Blue Owl Capital: A New Player in the Alternative Asset Management Industry

Blue Owl Capital Inc. (NYSE: OWL) is a publicly traded company that provides capital solutions and asset management services to alternative asset managers and private market investors. The company was formed in May 2021 through the merger of Owl Rock Capital Group, a leading direct lending platform, and Dyal Capital Partners, a leading capital provider for institutional alternative asset managers. The combined entity has over $52 billion of assets under management and serves more than 500 clients across the private equity, hedge fund, real estate and infrastructure sectors.

Why Invest in Blue Owl?

Blue Owl offers investors exposure to the fast-growing and resilient alternative asset management industry, which has seen strong demand for its products and services amid low interest rates, market volatility and increased regulation. According to Preqin, the alternative assets industry is expected to grow from $10.7 trillion in 2020 to $17.2 trillion by 2025, representing a compound annual growth rate of 9.8%.

Blue Owl has a unique and differentiated business model that combines two complementary segments: Access and Direct Lending. The Access segment provides permanent capital and strategic support to alternative asset managers, enabling them to grow their businesses, enhance their performance and create value for their stakeholders. The Direct Lending segment provides flexible and customized financing solutions to private market borrowers, generating attractive risk-adjusted returns for its investors.

Blue Owl has a proven track record of delivering strong financial performance and shareholder value creation. In the first quarter of 2021, the company reported revenue of $390.99 million, up 41.67% year-over-year, and net income of $8.32 million, up 170.39% year-over-year.
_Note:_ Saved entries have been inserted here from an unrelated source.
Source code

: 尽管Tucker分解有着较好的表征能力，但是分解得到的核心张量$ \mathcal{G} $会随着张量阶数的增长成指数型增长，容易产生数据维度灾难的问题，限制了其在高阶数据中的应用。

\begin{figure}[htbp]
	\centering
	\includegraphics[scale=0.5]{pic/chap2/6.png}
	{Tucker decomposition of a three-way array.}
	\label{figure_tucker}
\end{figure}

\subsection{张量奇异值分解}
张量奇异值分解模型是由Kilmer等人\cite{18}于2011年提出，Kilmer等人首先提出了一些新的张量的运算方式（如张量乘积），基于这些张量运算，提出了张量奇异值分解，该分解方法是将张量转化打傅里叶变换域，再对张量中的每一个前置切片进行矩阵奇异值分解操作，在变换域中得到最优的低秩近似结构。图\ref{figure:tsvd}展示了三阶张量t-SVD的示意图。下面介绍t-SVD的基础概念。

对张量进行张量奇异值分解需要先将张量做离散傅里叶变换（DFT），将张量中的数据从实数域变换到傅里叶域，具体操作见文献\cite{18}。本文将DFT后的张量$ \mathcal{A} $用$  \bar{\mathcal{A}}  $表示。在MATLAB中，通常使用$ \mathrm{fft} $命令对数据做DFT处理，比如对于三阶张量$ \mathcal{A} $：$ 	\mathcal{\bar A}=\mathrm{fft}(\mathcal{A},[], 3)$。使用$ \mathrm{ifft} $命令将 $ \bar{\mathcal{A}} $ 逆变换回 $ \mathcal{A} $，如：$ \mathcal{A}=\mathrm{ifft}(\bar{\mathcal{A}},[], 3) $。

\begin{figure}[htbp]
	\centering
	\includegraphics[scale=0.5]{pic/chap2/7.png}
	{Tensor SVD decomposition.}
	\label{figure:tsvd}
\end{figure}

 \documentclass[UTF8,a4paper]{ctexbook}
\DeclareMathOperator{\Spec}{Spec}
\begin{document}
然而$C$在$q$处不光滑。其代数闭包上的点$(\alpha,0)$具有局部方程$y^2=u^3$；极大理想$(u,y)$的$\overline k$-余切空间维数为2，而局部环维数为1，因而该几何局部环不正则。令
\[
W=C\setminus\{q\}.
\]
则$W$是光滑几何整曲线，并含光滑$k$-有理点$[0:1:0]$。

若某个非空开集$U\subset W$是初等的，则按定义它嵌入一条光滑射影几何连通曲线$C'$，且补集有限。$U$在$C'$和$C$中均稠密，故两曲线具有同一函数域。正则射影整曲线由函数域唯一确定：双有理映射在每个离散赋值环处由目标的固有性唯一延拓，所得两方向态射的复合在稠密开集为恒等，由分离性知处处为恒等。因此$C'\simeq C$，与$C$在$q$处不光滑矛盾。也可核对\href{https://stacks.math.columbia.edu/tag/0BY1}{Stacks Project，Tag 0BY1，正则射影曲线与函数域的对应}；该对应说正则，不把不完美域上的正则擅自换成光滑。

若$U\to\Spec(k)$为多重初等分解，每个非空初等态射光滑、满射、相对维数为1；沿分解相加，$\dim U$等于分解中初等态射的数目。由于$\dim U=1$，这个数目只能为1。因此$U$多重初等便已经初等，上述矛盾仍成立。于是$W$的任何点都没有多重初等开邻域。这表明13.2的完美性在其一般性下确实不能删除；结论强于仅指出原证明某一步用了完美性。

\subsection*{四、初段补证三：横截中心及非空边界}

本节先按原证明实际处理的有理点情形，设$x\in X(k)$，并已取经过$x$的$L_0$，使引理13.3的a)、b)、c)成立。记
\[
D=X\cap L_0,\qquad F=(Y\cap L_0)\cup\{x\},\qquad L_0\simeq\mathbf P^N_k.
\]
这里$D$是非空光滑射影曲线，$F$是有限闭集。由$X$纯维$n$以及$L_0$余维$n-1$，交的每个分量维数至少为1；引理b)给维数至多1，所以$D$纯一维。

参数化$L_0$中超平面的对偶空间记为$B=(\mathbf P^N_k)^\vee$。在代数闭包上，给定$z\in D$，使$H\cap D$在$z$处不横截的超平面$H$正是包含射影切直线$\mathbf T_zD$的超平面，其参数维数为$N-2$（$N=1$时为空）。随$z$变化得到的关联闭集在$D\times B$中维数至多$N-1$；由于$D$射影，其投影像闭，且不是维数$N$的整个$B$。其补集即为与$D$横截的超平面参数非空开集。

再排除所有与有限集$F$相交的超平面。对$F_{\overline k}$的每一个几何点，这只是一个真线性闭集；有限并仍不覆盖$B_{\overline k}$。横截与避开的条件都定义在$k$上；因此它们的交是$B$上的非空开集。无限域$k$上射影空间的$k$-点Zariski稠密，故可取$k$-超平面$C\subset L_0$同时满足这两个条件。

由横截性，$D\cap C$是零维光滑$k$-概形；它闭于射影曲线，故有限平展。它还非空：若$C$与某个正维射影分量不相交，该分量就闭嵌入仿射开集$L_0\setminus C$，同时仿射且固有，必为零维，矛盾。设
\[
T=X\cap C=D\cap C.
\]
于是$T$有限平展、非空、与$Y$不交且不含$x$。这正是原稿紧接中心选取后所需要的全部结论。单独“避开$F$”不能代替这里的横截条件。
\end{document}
The company also declared a quarterly dividend of $0.14 per share, implying an annualized yield of 4.52%. The company has a price-to-book ratio of 3.39, which is lower than some of its peers in the alternative asset management industry, such as Blackstone (BX), Apollo Global Management (APO) and Franklin Resources (BEN).

What are the Risks?

Investing in Blue Owl involves some risks that investors should be aware of. Some of these risks include:

  • Market risk: The company’s performance is influenced by the conditions and trends in the global financial markets, which can be affected by various factors such as economic cycles, interest rates, inflation, geopolitical events and regulatory changes. A downturn or disruption in the markets could adversely impact the company’s revenue, profitability and asset valuations.
  • Credit risk: The company’s Direct Lending segment lends money to private market borrowers, some of which may have lower credit ratings or higher leverage than traditional borrowers. A deterioration in the credit quality or repayment ability of these borrowers could result in higher defaults, impairments or losses for the company.
  • Competition risk: The company operates in a highly competitive industry that is characterized by increasing consolidation, innovation and regulation. The company faces competition from other alternative asset managers, as well as traditional asset managers, banks and other financial institutions. The company may lose market share or clients if it fails to maintain its competitive edge or differentiate its products and services.
  • Integration risk: The company is in the process of integrating the operations, systems and cultures of Owl Rock and Dyal, which were previously separate entities with different strategies and objectives. The integration process may entail significant costs, challenges and uncertainties that could affect the company’s efficiency, productivity and growth.

Conclusion

Blue Owl Capital is a new player in the alternative asset management industry that offers investors exposure to the fast-growing and resilient private markets. The company has a unique and differentiated business model that combines two complementary segments: Access and Direct Lending. The company has a proven track record of delivering strong financial performance and shareholder value creation. However, investing in Blue Owl also involves some risks that investors should be aware of, such as market risk, credit risk, competition risk and integration risk.